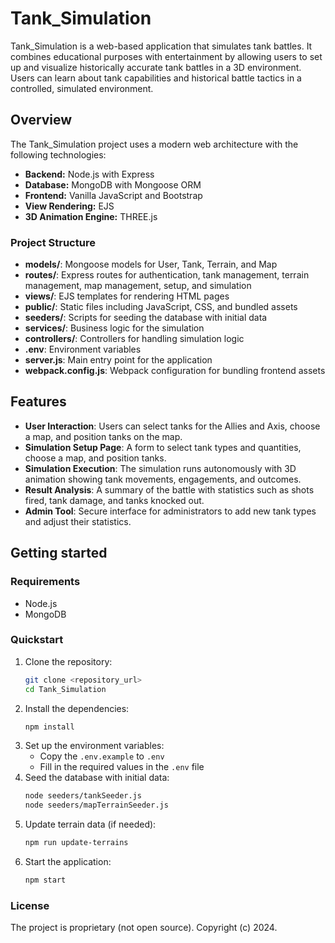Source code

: # Tank_Simulation

Tank_Simulation is a web-based application that simulates tank battles. It combines educational purposes with entertainment by allowing users to set up and visualize historically accurate tank battles in a 3D environment. Users can learn about tank capabilities and historical battle tactics in a controlled, simulated environment.

## Overview

The Tank_Simulation project uses a modern web architecture with the following technologies:

- **Backend:** Node.js with Express
- **Database:** MongoDB with Mongoose ORM
- **Frontend:** Vanilla JavaScript and Bootstrap
- **View Rendering:** EJS
- **3D Animation Engine:** THREE.js

### Project Structure

- **models/**: Mongoose models for User, Tank, Terrain, and Map
- **routes/**: Express routes for authentication, tank management, terrain management, map management, setup, and simulation
- **views/**: EJS templates for rendering HTML pages
- **public/**: Static files including JavaScript, CSS, and bundled assets
- **seeders/**: Scripts for seeding the database with initial data
- **services/**: Business logic for the simulation
- **controllers/**: Controllers for handling simulation logic
- **.env**: Environment variables
- **server.js**: Main entry point for the application
- **webpack.config.js**: Webpack configuration for bundling frontend assets

## Features

- **User Interaction**: Users can select tanks for the Allies and Axis, choose a map, and position tanks on the map.
- **Simulation Setup Page**: A form to select tank types and quantities, choose a map, and position tanks.
- **Simulation Execution**: The simulation runs autonomously with 3D animation showing tank movements, engagements, and outcomes.
- **Result Analysis**: A summary of the battle with statistics such as shots fired, tank damage, and tanks knocked out.
- **Admin Tool**: Secure interface for administrators to add new tank types and adjust their statistics.

## Getting started

### Requirements

- Node.js
- MongoDB

### Quickstart

1. Clone the repository:
   ```sh
   git clone <repository_url>
   cd Tank_Simulation
   ```
2. Install the dependencies:
   ```sh
   npm install
   ```
3. Set up the environment variables:
   - Copy the `.env.example` to `.env`
   - Fill in the required values in the `.env` file
4. Seed the database with initial data:
   ```sh
   node seeders/tankSeeder.js
   node seeders/mapTerrainSeeder.js
   ```
5. Update terrain data (if needed):
   ```sh
   npm run update-terrains
   ```
6. Start the application:
   ```sh
   npm start
   ```

### License

The project is proprietary (not open source). Copyright (c) 2024.
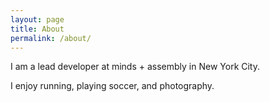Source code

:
 ```yaml
---
layout: page
title: About
permalink: /about/
---
```


I am a lead developer at minds + assembly in New York City.

I enjoy running, playing soccer, and photography.

<!-- ![Arturo](/assets/images/arturo.png) -->
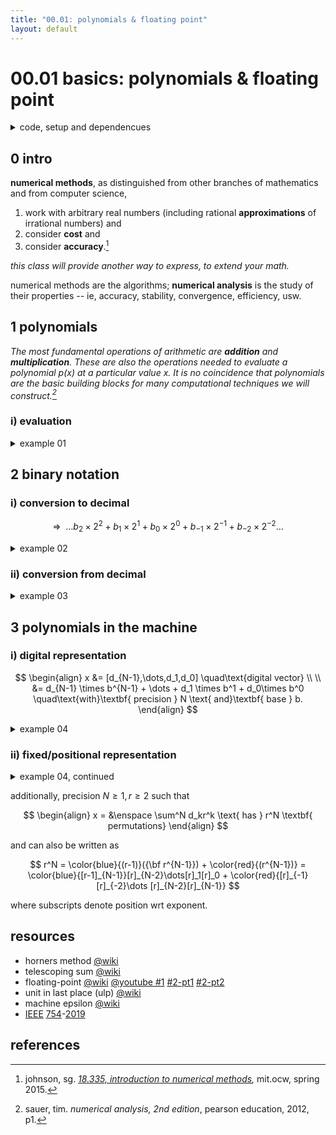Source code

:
 ```yaml
---
title: "00.01: polynomials & floating point"
layout: default
---
```

# 00.01 basics: polynomials & floating point

<details>

<summary>code, setup and dependencues</summary>

```python
if True: # settings for the people
  import matplotlib.pyplot as plt
  import numpy as np
```

```python
def img_fps():
  es = [-2,-1,0,1,2]
  ms = np.arange(1,2,0.125) # implicit 1 + 3 position binary fractional
  zeros = np.zeros_like(ms)

  # plot
  plt.close("all")
  plt.figure(figsize=(20,2))

  plt.plot([0,8],[0,0],color="0.5")
  for e in es:
    xs = ms*pow(2,e)  # + mantissa x base^e
    plt.scatter(xs,zeros,marker="|",s=500)
    s_e = "$2^{" + f"{e}" + "}$"
    plt.text(xs.min(),.015,s_e,size="xx-large")

  plt.axis("off")
  plt.show()
```

</details>

## 0 intro

<b>numerical methods</b>, as distinguished from other branches of mathematics and from computer science,

1. work with arbitrary real numbers (including rational <b>approximations</b> of irrational numbers) and
2. consider <b>cost</b> and
3. consider <b>accuracy</b>.[^1]

<i>this class will provide another way to express, to extend your math.</i>

numerical methods are the algorithms; <b>numerical analysis</b> is the study of their properties -- ie, accuracy, stability, convergence, efficiency, usw.

## 1 polynomials

<i>The most fundamental operations of arithmetic are <b>addition</b> and <b>multiplication</b>. These are also the operations needed to evaluate a polynomial $p(x)$ at a particular value $x$. It is no coincidence that polynomials are the basic building blocks for many computational techniques we will construct.[^2]</i>

### i) evaluation

<details>

<summary>example 01</summary><br/>

consider $\enspace p(x) = a_4x^4 + a_3x^3 + a_2x^2 + a_1x + a_0$.

with computational considerations:

1. <b>approximate</b> $p(x)$ at $x$ while
2. minimizing <b>operations</b> and
3. maximizing <b>accuracy</b>.

wrt operations,

- method 1, step individually:
  - $p(x) = a_4 \times x \times x \times x \times x + a_3 \times x \times x \times x + a_2 \times x \times x + a_1 \times x + a_0 \mapsto 14$ operations.

- method 2, cache and reuse:
  - $x_2 = x \times x, x_3 = x_2 \times x, x_4 = x_3 \times x \mapsto 3$ operations;
  - $p_4 = a_4 \times x_4, p_3 = a_3 \times x_3, p_2 = a_2 \times x_2, p_1 = a_1 \times x_1 \mapsto 4$ operations;
  - $p(x) = p_4 + p_3 + p_2 + p_1 + a_0 \mapsto 4$ operations $\mapsto 11$ operations total.

- method 3, nested multiplication ([horners method](https://en.wikipedia.org/wiki/Horner%27s_method)):
  - $p(x) = (((a_4 \times x + a_3) \times x + a_2) \times x + a_1) \times x + a_0 \mapsto 8$ operations.

</details>

## 2 binary notation

### i) conversion to decimal

$$
\Rightarrow \enspace \dots b_2 \times 2^2 + b_1 \times 2^1 + b_0 \times 2^0 + b_{-1} \times 2^{-1} + b_{-2} \times 2^{-2} \dots
$$

<details>

<summary>example 02</summary><br/>

evaluate $111.11_2$.

$$
\begin{align}
  \text{integer:} &\quad 1 \times 2^2 + 1 \times 2^1 + 1 \times 2^0 = 4 + 2 + 1 = 7 \\
  \\
  \text{fractional:} &\quad 1 \times 2^{-1} + 1 \times 2^{-2} = \tfrac{1}{2} + \tfrac{1}{4} = \tfrac{3}{4} \\
  \\
  &\quad\Downarrow \\
  \\
  111.11_2 &= 7_{10} + (\tfrac{3}{4})_{10} = 7.75_{10}.
\end{align}
$$

</details>

### ii) conversion from decimal

<details>

<summary>example 03</summary><br/>

evaluate $111.25_{10}$.

$$
\begin{align}
  \text{integer:} &\qquad\; \tfrac{111}{2} = 55\, R\, 1 \\
  &\quad\rightarrow \tfrac{55}{2} = 27\, R\, 1 \\
  &\quad\rightarrow \tfrac{27}{2} = 13\, R\, 1 \\
  &\quad\rightarrow \tfrac{13}{2} = 6\, R\, 1 \\
  &\quad\rightarrow \;\tfrac{6}{2} = 3\, R\, 0 \\
  &\quad\rightarrow \;\tfrac{3}{2} = 1\, R\, 1 \\
  &\quad\rightarrow \;\tfrac{1}{2} = 0\, R\, 1 \\
  \\
  &\quad\rightarrow 1101111, \enspace\text{remainders in reverse order}  \\
  \\
  \text{fractional:} &\qquad\enspace 0.25\times 2 = 0.50 + 0 \\
  &\quad\rightarrow 0.50\times 2 = 0.00 + 1 \\
  \\
  &\quad\rightarrow 0.01, \enspace\text{integers in order from left to right} \\
  \\
  &\quad\Downarrow \\
  \\
  111.25_{10} &= 1101111_2 + 0.01_2 = 1101111.01_2.
\end{align}
$$

</details>

## 3 polynomials in the machine

### i) digital representation

$$
\begin{align}
  x &= [d_{N-1},\dots,d_1,d_0] \quad\text{digital vector} \\
  \\
  &= d_{N-1} \times b^{N-1} + \dots + d_1 \times b^1 + d_0\times b^0 \quad\text{with}\textbf{ precision } N \text{ and}\textbf{ base } b.
\end{align}
$$

<details>

<summary>example 04</summary><br/>

- base 10: $\quad 500_{10} = [5,0,0]; \quad [5] = 5_{10}$.
- base 02: $\quad [1,0,1] = 101_2 = 1\times 2^2 + 0\times 2^1 + 1\times 2^0 = 4 + 0 + 1 = 5_{10}$.

</details>

### ii) fixed/positional representation

<details>

<summary>example 04, continued</summary><br/>

- base 02: $101_\color{blue}{2} = 1\times \color{blue}{2}^2 + 0\times \color{blue}{2}^1 + 1\times \color{blue}{2}^0$

where RHS is <b>fixed representation</b> and LH subscript is the base or <b>radix</b> r.

</details>

additionally, precision $N\ge 1, r\ge 2$ such that

$$
\begin{align}
  x = &\enspace \sum^N d_kr^k \text{ has } r^N \textbf{ permutations}
\end{align}
$$

and can also be written as

$$
r^N = \color{blue}{(r-1)}({\bf r^{N-1}}) + \color{red}{(r^{N-1})} = \color{blue}{[r-1]_{N-1}}[r]_{N-2}\dots[r]_1[r]_0 + \color{red}{[r]_{-1}[r]_{-2}\dots [r]_{N-2}[r]_{N-1}}
$$

where subscripts denote position wrt exponent.

## resources

- horners method [@wiki](https://en.wikipedia.org/wiki/Horner%27s_method)
- telescoping sum [@wiki](https://en.wikipedia.org/wiki/Telescoping_series)
- floating-point [@wiki](https://en.wikipedia.org/wiki/Floating-point_arithmetic) [@youtube #1](https://www.youtube.com/watch?v=dQhj5RGtag0) [#2-pt1](https://www.youtube.com/watch?v=gc1Nl3mmCuY) [#2-pt2](https://www.youtube.com/watch?v=b2FgF2sUoS8)
- unit in last place (ulp) [@wiki](https://en.wikipedia.org/wiki/Unit_in_the_last_place)
- machine epsilon [@wiki](https://en.wikipedia.org/wiki/Machine_epsilon)
- [IEEE](https://www.ieee.org/) [754](https://en.wikipedia.org/wiki/IEEE_754)-[2019](https://standards.ieee.org/ieee/754/6210/)

## references

[^1]: johnson, sg. <i>[18.335, introduction to numerical methods](https://ocw.mit.edu/courses/18-335j-introduction-to-numerical-methods-spring-2019/),</i> mit.ocw, spring 2015.
[^2]: sauer, tim. <i>numerical analysis, 2nd edition</i>, pearson education, 2012, p1.
[^3]: martinez, vincent. <i>math 685</i>, hunter, spring 2023.
[^4]: <i>ibid</i>.
[^5]: nerdfirst. <i>[denormal numbers](https://www.youtube.com/watch?v=b2FgF2sUoS8)</i>, [0612 tv](https://www.youtube.com/@NERDfirst), 2020.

* * *

> **WHAT THE EXERCISE ASKS**: What you return must match the lines from the top of the data through the line with "The Tank_Simulation project" exactly, with the pictures removed.

> **EXPECTED ANSWER**:
Source code

: # Tank_Simulation

Tank_Simulation is a web-based application that simulates tank battles. It combines educational purposes with entertainment by allowing users to set up and visualize historically accurate tank battles in a 3D environment. Users can learn about tank capabilities and historical battle tactics in a controlled, simulated environment.

## Overview

The Tank_Simulation project uses a modern web architecture with the following technologies:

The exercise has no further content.